**REQUIRED ACTION**
Restate word for word the lines of the records below, starting at the line that contains "时间与空间变得紊乱，万物不再拥有秩序，一切都开始变得混乱而纷杂起来。" and ending at the line that contains "挥手间，我的身体渐渐透明，实体转为影象，变得越来越稀薄，直至消失不见。", with both of those lines included and nothing else.
### EXCERPTED DATA
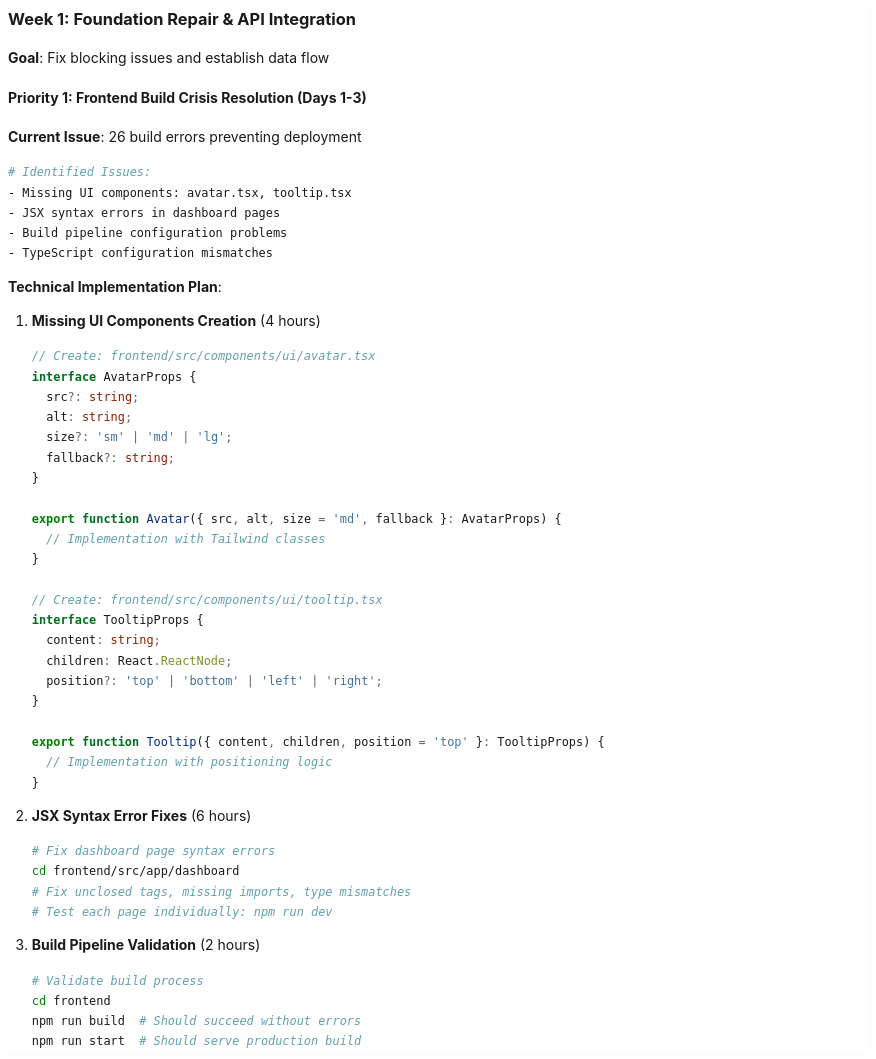 ### **Week 1: Foundation Repair & API Integration**
**Goal**: Fix blocking issues and establish data flow

#### **Priority 1: Frontend Build Crisis Resolution (Days 1-3)**
**Current Issue**: 26 build errors preventing deployment
```bash
# Identified Issues:
- Missing UI components: avatar.tsx, tooltip.tsx  
- JSX syntax errors in dashboard pages
- Build pipeline configuration problems
- TypeScript configuration mismatches
```

**Technical Implementation Plan**:

1. **Missing UI Components Creation** (4 hours)
   ```typescript
   // Create: frontend/src/components/ui/avatar.tsx
   interface AvatarProps {
     src?: string;
     alt: string;
     size?: 'sm' | 'md' | 'lg';
     fallback?: string;
   }
   
   export function Avatar({ src, alt, size = 'md', fallback }: AvatarProps) {
     // Implementation with Tailwind classes
   }
   
   // Create: frontend/src/components/ui/tooltip.tsx
   interface TooltipProps {
     content: string;
     children: React.ReactNode;
     position?: 'top' | 'bottom' | 'left' | 'right';
   }
   
   export function Tooltip({ content, children, position = 'top' }: TooltipProps) {
     // Implementation with positioning logic
   }
   ```

2. **JSX Syntax Error Fixes** (6 hours)
   ```bash
   # Fix dashboard page syntax errors
   cd frontend/src/app/dashboard
   # Fix unclosed tags, missing imports, type mismatches
   # Test each page individually: npm run dev
   ```

3. **Build Pipeline Validation** (2 hours)
   ```bash
   # Validate build process
   cd frontend
   npm run build  # Should succeed without errors
   npm run start  # Should serve production build
   ```
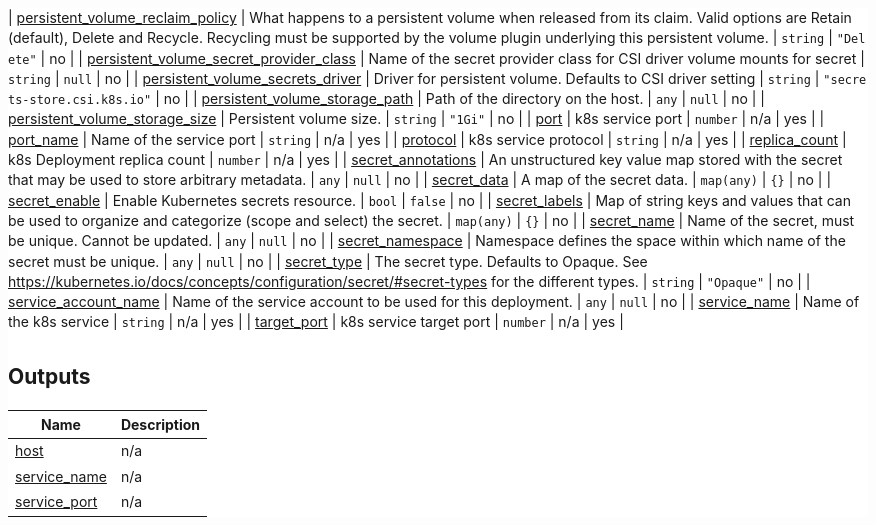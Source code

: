 | <a name="input_persistent_volume_reclaim_policy"></a> [persistent\_volume\_reclaim\_policy](#input\_persistent\_volume\_reclaim\_policy) | What happens to a persistent volume when released from its claim. Valid options are Retain (default), Delete and Recycle. Recycling must be supported by the volume plugin underlying this persistent volume. | `string` | `"Delete"` | no |
| <a name="input_persistent_volume_secret_provider_class"></a> [persistent\_volume\_secret\_provider\_class](#input\_persistent\_volume\_secret\_provider\_class) | Name of the secret provider class for CSI driver volume mounts for secret | `string` | `null` | no |
| <a name="input_persistent_volume_secrets_driver"></a> [persistent\_volume\_secrets\_driver](#input\_persistent\_volume\_secrets\_driver) | Driver for persistent volume. Defaults to CSI driver setting | `string` | `"secrets-store.csi.k8s.io"` | no |
| <a name="input_persistent_volume_storage_path"></a> [persistent\_volume\_storage\_path](#input\_persistent\_volume\_storage\_path) | Path of the directory on the host. | `any` | `null` | no |
| <a name="input_persistent_volume_storage_size"></a> [persistent\_volume\_storage\_size](#input\_persistent\_volume\_storage\_size) | Persistent volume size. | `string` | `"1Gi"` | no |
| <a name="input_port"></a> [port](#input\_port) | k8s service port | `number` | n/a | yes |
| <a name="input_port_name"></a> [port\_name](#input\_port\_name) | Name of the service port | `string` | n/a | yes |
| <a name="input_protocol"></a> [protocol](#input\_protocol) | k8s service protocol | `string` | n/a | yes |
| <a name="input_replica_count"></a> [replica\_count](#input\_replica\_count) | k8s Deployment replica count | `number` | n/a | yes |
| <a name="input_secret_annotations"></a> [secret\_annotations](#input\_secret\_annotations) | An unstructured key value map stored with the secret that may be used to store arbitrary metadata. | `any` | `null` | no |
| <a name="input_secret_data"></a> [secret\_data](#input\_secret\_data) | A map of the secret data. | `map(any)` | `{}` | no |
| <a name="input_secret_enable"></a> [secret\_enable](#input\_secret\_enable) | Enable Kubernetes secrets resource. | `bool` | `false` | no |
| <a name="input_secret_labels"></a> [secret\_labels](#input\_secret\_labels) | Map of string keys and values that can be used to organize and categorize (scope and select) the secret. | `map(any)` | `{}` | no |
| <a name="input_secret_name"></a> [secret\_name](#input\_secret\_name) | Name of the secret, must be unique. Cannot be updated. | `any` | `null` | no |
| <a name="input_secret_namespace"></a> [secret\_namespace](#input\_secret\_namespace) | Namespace defines the space within which name of the secret must be unique. | `any` | `null` | no |
| <a name="input_secret_type"></a> [secret\_type](#input\_secret\_type) | The secret type. Defaults to Opaque. See https://kubernetes.io/docs/concepts/configuration/secret/#secret-types for the different types. | `string` | `"Opaque"` | no |
| <a name="input_service_account_name"></a> [service\_account\_name](#input\_service\_account\_name) | Name of the service account to be used for this deployment. | `any` | `null` | no |
| <a name="input_service_name"></a> [service\_name](#input\_service\_name) | Name of the k8s service | `string` | n/a | yes |
| <a name="input_target_port"></a> [target\_port](#input\_target\_port) | k8s service target port | `number` | n/a | yes |

## Outputs

| Name | Description |
|------|-------------|
| <a name="output_host"></a> [host](#output\_host) | n/a |
| <a name="output_service_name"></a> [service\_name](#output\_service\_name) | n/a |
| <a name="output_service_port"></a> [service\_port](#output\_service\_port) | n/a |

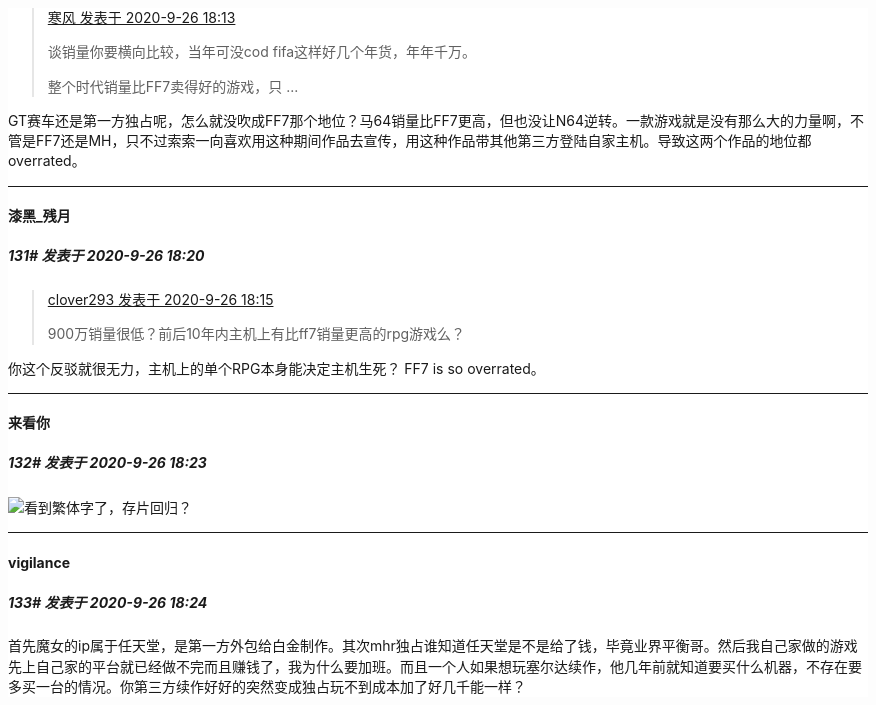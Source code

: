 

<blockquote><a href="httphttps://bbs.saraba1st.com/2b/forum.php?mod=redirect&amp;goto=findpost&amp;pid=48862614&amp;ptid=1962014" target="_blank">寒风 发表于 2020-9-26 18:13</a>

谈销量你要横向比较，当年可没cod fifa这样好几个年货，年年千万。


整个时代销量比FF7卖得好的游戏，只 ...</blockquote>
GT赛车还是第一方独占呢，怎么就没吹成FF7那个地位？马64销量比FF7更高，但也没让N64逆转。一款游戏就是没有那么大的力量啊，不管是FF7还是MH，只不过索索一向喜欢用这种期间作品去宣传，用这种作品带其他第三方登陆自家主机。导致这两个作品的地位都overrated。







-----

####  漆黑_残月  
##### 131#       发表于 2020-9-26 18:20



<blockquote><a href="httphttps://bbs.saraba1st.com/2b/forum.php?mod=redirect&amp;goto=findpost&amp;pid=48862644&amp;ptid=1962014" target="_blank">clover293 发表于 2020-9-26 18:15</a>

900万销量很低？前后10年内主机上有比ff7销量更高的rpg游戏么？</blockquote>
你这个反驳就很无力，主机上的单个RPG本身能决定主机生死？ FF7 is so overrated。







-----

####  来看你  
##### 132#       发表于 2020-9-26 18:23



<img src="https://static.saraba1st.com/image/smiley/face2017/067.png" referrerpolicy="no-referrer">看到繁体字了，存片回归？







-----

####  vigilance  
##### 133#       发表于 2020-9-26 18:24




首先魔女的ip属于任天堂，是第一方外包给白金制作。其次mhr独占谁知道任天堂是不是给了钱，毕竟业界平衡哥。然后我自己家做的游戏先上自己家的平台就已经做不完而且赚钱了，我为什么要加班。而且一个人如果想玩塞尔达续作，他几年前就知道要买什么机器，不存在要多买一台的情况。你第三方续作好好的突然变成独占玩不到成本加了好几千能一样？





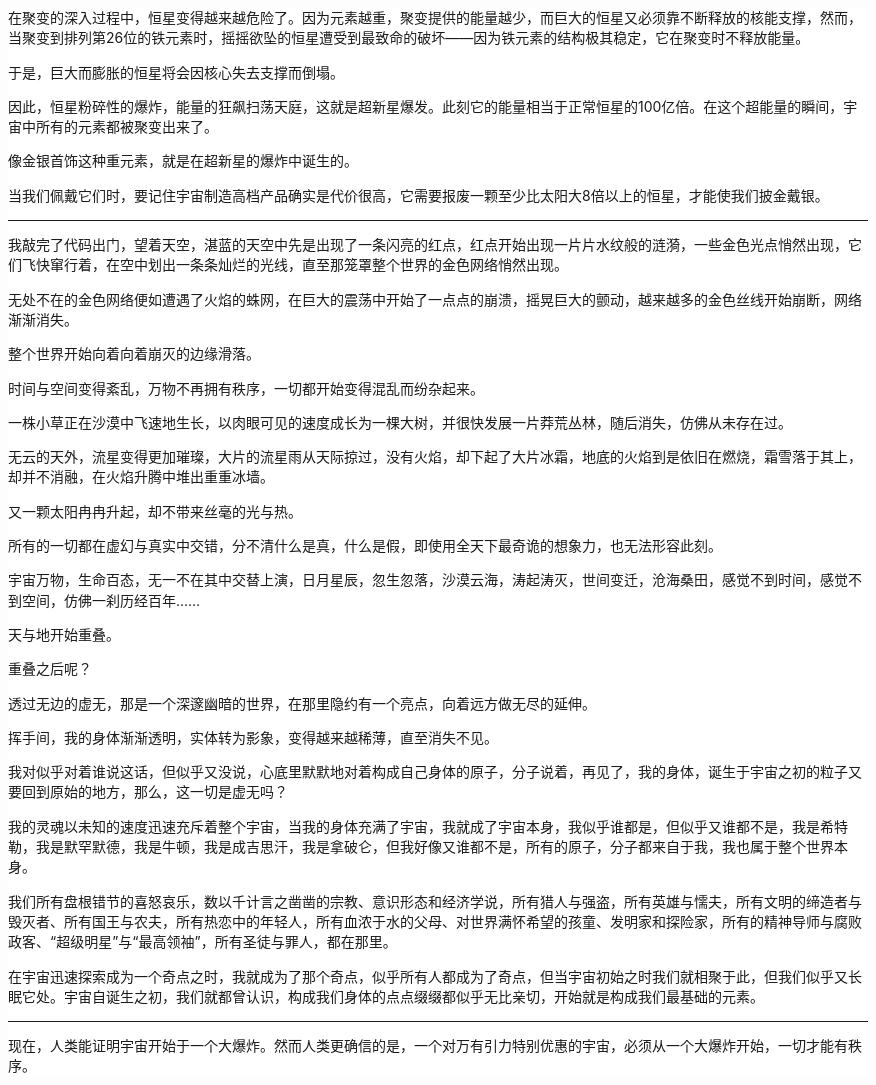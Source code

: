 在聚变的深入过程中，恒星变得越来越危险了。因为元素越重，聚变提供的能量越少，而巨大的恒星又必须靠不断释放的核能支撑，然而，当聚变到排列第26位的铁元素时，摇摇欲坠的恒星遭受到最致命的破坏——因为铁元素的结构极其稳定，它在聚变时不释放能量。

于是，巨大而膨胀的恒星将会因核心失去支撑而倒塌。 

因此，恒星粉碎性的爆炸，能量的狂飙扫荡天庭，这就是超新星爆发。此刻它的能量相当于正常恒星的100亿倍。在这个超能量的瞬间，宇宙中所有的元素都被聚变出来了。 

像金银首饰这种重元素，就是在超新星的爆炸中诞生的。

当我们佩戴它们时，要记住宇宙制造高档产品确实是代价很高，它需要报废一颗至少比太阳大8倍以上的恒星，才能使我们披金戴银。

---

我敲完了代码出门，望着天空，湛蓝的天空中先是出现了一条闪亮的红点，红点开始出现一片片水纹般的涟漪，一些金色光点悄然出现，它们飞快窜行着，在空中划出一条条灿烂的光线，直至那笼罩整个世界的金色网络悄然出现。

无处不在的金色网络便如遭遇了火焰的蛛网，在巨大的震荡中开始了一点点的崩溃，摇晃巨大的颤动，越来越多的金色丝线开始崩断，网络渐渐消失。

整个世界开始向着向着崩灭的边缘滑落。

 时间与空间变得紊乱，万物不再拥有秩序，一切都开始变得混乱而纷杂起来。

 一株小草正在沙漠中飞速地生长，以肉眼可见的速度成长为一棵大树，并很快发展一片莽荒丛林，随后消失，仿佛从未存在过。

 无云的天外，流星变得更加璀璨，大片的流星雨从天际掠过，没有火焰，却下起了大片冰霜，地底的火焰到是依旧在燃烧，霜雪落于其上，却并不消融，在火焰升腾中堆出重重冰墙。

  又一颗太阳冉冉升起，却不带来丝毫的光与热。

所有的一切都在虚幻与真实中交错，分不清什么是真，什么是假，即使用全天下最奇诡的想象力，也无法形容此刻。

宇宙万物，生命百态，无一不在其中交替上演，日月星辰，忽生忽落，沙漠云海，涛起涛灭，世间变迁，沧海桑田，感觉不到时间，感觉不到空间，仿佛一刹历经百年……

天与地开始重叠。

重叠之后呢？

透过无边的虚无，那是一个深邃幽暗的世界，在那里隐约有一个亮点，向着远方做无尽的延伸。

挥手间，我的身体渐渐透明，实体转为影象，变得越来越稀薄，直至消失不见。

我对似乎对着谁说这话，但似乎又没说，心底里默默地对着构成自己身体的原子，分子说着，再见了，我的身体，诞生于宇宙之初的粒子又要回到原始的地方，那么，这一切是虚无吗？

我的灵魂以未知的速度迅速充斥着整个宇宙，当我的身体充满了宇宙，我就成了宇宙本身，我似乎谁都是，但似乎又谁都不是，我是希特勒，我是默罕默德，我是牛顿，我是成吉思汗，我是拿破仑，但我好像又谁都不是，所有的原子，分子都来自于我，我也属于整个世界本身。

我们所有盘根错节的喜怒哀乐，数以千计言之凿凿的宗教、意识形态和经济学说，所有猎人与强盗，所有英雄与懦夫，所有文明的缔造者与毁灭者、所有国王与农夫，所有热恋中的年轻人，所有血浓于水的父母、对世界满怀希望的孩童、发明家和探险家，所有的精神导师与腐败政客、“超级明星”与“最高领袖”，所有圣徒与罪人，都在那里。

在宇宙迅速探索成为一个奇点之时，我就成为了那个奇点，似乎所有人都成为了奇点，但当宇宙初始之时我们就相聚于此，但我们似乎又长眠它处。宇宙自诞生之初，我们就都曾认识，构成我们身体的点点缀缀都似乎无比亲切，开始就是构成我们最基础的元素。

---

现在，人类能证明宇宙开始于一个大爆炸。然而人类更确信的是，一个对万有引力特别优惠的宇宙，必须从一个大爆炸开始，一切才能有秩序。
######
**SOLVED EXERCISE**
 时间与空间变得紊乱，万物不再拥有秩序，一切都开始变得混乱而纷杂起来。

 一株小草正在沙漠中飞速地生长，以肉眼可见的速度成长为一棵大树，并很快发展一片莽荒丛林，随后消失，仿佛从未存在过。

 无云的天外，流星变得更加璀璨，大片的流星雨从天际掠过，没有火焰，却下起了大片冰霜，地底的火焰到是依旧在燃烧，霜雪落于其上，却并不消融，在火焰升腾中堆出重重冰墙。

  又一颗太阳冉冉升起，却不带来丝毫的光与热。

所有的一切都在虚幻与真实中交错，分不清什么是真，什么是假，即使用全天下最奇诡的想象力，也无法形容此刻。

宇宙万物，生命百态，无一不在其中交替上演，日月星辰，忽生忽落，沙漠云海，涛起涛灭，世间变迁，沧海桑田，感觉不到时间，感觉不到空间，仿佛一刹历经百年……

天与地开始重叠。

重叠之后呢？

透过无边的虚无，那是一个深邃幽暗的世界，在那里隐约有一个亮点，向着远方做无尽的延伸。

挥手间，我的身体渐渐透明，实体转为影象，变得越来越稀薄，直至消失不见。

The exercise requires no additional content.